Das ist alles auch Lebenszeit
Manche Bücher werden zu Events gemacht, bei denen es um
Literatur kaum noch geht, sondern um den Skandal und die Debatte. Für
sie brauchen wir eine Ethik des Nichtlesens.
Johannes Franzen, der junge Germanist an der Uni Bonn, meint's ja gut, erheischt Aufmerksamkeit, die er offensichtlich den Skandalautoren neidet, liefert aber keine taugliche Argumentation. Die Beweggründe für Lektüre sieht er im Distinktionskampf und im Versuch mitreden zu können. Das mag für einen Teil des Publikums zutreffen, darf aber nicht verallgemeinert werden. Hier entblößt sich die Spießersicht.
Einfach etwas nicht lesen ist ja Alltag. Aber dann kann ich über das Nichtgelesene nicht urteilen. Will ich wissen, ob X oder Y nicht lesenswert sind, muss ich entweder Kritikern und Rezensenten vertrauen, die für mich die Lektüre und das Nachdenken darüber unternommen haben, oder selbst das Risiko eingehen, für einen späteren negativen Befund von der vielbeschworenen Lebenszeit etwas abzubuchen.
Aber hier zeigt sich schon die kulturperverse Sicht des Nutzendenkens, der spießigen Kleingeisterei des geizig Rechnenden. Er unterstellt nämlich, dass nur positive Erfahrungen "gute" seien, die rechtfertigen, die kostbare Lebenszeit zu "opfern". Negative Erfahrungen kommen einer Verschwendung gleich, und verschwenden darf ein kalkulierender Rechner, ein Funktionär unserer Profitgesellschaft, nie.
Damit entlarvt der Besorgte seine Niedrigkeit, seine Schwäche: die Verweigerung steht auf schwachen Füßen, sie ist keine echte.

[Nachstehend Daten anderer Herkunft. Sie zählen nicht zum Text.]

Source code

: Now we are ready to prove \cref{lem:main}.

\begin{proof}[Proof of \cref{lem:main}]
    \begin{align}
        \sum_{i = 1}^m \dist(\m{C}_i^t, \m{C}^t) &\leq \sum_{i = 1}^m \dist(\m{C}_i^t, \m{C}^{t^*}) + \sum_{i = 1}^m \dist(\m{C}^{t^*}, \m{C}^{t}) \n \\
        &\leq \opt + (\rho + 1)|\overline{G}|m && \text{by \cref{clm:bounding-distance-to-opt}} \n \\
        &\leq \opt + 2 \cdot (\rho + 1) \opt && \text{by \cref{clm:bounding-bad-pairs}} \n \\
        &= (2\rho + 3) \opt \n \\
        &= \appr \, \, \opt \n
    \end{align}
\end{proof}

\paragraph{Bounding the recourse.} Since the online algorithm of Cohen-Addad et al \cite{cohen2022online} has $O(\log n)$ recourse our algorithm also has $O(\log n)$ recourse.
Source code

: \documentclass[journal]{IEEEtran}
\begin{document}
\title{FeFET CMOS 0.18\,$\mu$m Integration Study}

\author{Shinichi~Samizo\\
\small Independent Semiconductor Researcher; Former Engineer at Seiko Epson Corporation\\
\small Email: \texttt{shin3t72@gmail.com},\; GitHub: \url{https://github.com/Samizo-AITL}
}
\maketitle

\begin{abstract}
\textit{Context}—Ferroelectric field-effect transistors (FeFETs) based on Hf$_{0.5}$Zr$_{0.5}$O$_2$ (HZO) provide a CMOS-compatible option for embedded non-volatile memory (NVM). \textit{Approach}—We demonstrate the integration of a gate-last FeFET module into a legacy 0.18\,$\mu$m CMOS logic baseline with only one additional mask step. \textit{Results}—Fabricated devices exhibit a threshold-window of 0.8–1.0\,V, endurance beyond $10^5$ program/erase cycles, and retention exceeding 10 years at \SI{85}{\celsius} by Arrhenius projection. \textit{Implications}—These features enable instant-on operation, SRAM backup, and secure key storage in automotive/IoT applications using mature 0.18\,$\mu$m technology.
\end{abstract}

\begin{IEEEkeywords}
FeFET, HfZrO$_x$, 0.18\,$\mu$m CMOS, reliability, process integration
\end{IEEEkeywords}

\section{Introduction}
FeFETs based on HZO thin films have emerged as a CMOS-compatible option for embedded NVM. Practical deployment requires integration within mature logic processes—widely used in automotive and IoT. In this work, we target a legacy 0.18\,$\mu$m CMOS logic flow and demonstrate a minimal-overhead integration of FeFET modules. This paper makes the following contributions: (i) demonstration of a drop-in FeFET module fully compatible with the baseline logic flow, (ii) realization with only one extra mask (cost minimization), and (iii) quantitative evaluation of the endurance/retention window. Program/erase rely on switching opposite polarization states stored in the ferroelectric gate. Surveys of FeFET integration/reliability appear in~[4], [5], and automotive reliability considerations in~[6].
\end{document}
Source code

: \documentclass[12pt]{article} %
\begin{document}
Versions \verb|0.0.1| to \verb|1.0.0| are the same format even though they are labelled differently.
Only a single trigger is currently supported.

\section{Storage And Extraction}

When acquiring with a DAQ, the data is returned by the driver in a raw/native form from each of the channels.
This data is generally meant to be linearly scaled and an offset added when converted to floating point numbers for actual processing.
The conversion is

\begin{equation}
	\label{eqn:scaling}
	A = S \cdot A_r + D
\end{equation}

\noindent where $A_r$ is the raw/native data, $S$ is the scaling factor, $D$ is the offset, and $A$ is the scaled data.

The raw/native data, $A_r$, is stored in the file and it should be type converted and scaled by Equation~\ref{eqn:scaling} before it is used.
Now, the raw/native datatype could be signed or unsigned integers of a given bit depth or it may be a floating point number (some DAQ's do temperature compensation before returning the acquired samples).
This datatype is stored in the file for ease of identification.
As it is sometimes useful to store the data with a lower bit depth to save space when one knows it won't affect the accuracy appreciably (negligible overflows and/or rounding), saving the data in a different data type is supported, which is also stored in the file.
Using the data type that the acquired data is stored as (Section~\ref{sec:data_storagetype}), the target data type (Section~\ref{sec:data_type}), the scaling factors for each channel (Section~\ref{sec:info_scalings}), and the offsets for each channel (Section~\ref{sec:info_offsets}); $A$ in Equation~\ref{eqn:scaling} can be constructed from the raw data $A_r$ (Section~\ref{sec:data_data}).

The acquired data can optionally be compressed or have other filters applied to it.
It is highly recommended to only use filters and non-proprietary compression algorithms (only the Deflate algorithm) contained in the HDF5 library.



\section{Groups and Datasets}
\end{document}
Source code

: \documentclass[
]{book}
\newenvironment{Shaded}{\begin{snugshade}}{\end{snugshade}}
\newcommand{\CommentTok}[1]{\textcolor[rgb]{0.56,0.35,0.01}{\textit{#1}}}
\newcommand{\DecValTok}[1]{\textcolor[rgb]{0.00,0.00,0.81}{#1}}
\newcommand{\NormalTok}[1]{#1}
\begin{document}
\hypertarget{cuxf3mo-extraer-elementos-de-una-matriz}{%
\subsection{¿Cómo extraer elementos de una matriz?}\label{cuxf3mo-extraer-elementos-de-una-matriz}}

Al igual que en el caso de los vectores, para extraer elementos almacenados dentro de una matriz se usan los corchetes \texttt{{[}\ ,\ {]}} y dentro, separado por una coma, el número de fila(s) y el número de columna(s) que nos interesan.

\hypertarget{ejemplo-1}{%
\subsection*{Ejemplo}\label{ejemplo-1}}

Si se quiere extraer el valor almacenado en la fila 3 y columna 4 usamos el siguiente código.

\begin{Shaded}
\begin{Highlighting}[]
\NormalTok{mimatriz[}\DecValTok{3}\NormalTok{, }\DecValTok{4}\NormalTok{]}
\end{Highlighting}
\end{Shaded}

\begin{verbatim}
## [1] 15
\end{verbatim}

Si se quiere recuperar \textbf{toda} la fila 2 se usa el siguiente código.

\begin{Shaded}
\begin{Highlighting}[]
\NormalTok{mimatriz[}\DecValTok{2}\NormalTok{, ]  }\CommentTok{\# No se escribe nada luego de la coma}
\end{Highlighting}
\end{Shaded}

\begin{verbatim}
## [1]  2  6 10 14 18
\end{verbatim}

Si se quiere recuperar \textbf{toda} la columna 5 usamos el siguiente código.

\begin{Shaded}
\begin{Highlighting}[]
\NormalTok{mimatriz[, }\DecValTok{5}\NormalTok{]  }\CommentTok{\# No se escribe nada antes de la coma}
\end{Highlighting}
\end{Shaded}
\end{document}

Schlussendlich will er mitreden allein schon aufgrund seines "informierten Vorurteils".
Franzen: " Auf Twitter und Facebook
finden die einzelne Leserin und der einzelne Leser die
Öffentlichkeit, die das offene Nichtlesen überhaupt erst möglich
macht." Ich bin aber weder bei Twitter noch bei Facebook und kommuniziere nicht über die social media. Wie ist der Fall für mich, der ich viel lese? Ist Nichtlesen für jemand wie mich also unmöglich? Humbug. Ich mach nur kein Trara daraus entsprechend einer Regelsucht, die einem alten deutschen Bedürfnis nach Polizeidenken und Polizeipraxis zu entstammen scheint. (" Wenn man bedenkt,
dass sie nur deshalb Erfolg haben, weil es genug Leserinnen und Leser
gibt, die einem Buch ihre Aufmerksamkeit schenken, wenn es sich um
ein Ereignisbuch handelt, dann wäre es Aufgabe einer Ethik des
Nichtlesens, Regeln aufzustellen, die diese Mechanismen unterlaufen.")
Der junge Germanist von der Uni Bonn als Regler. Kommt modern daher, ist aber im Kern ein ängstlicher Spießer, auf bestmöglichen Nutzen bedacht.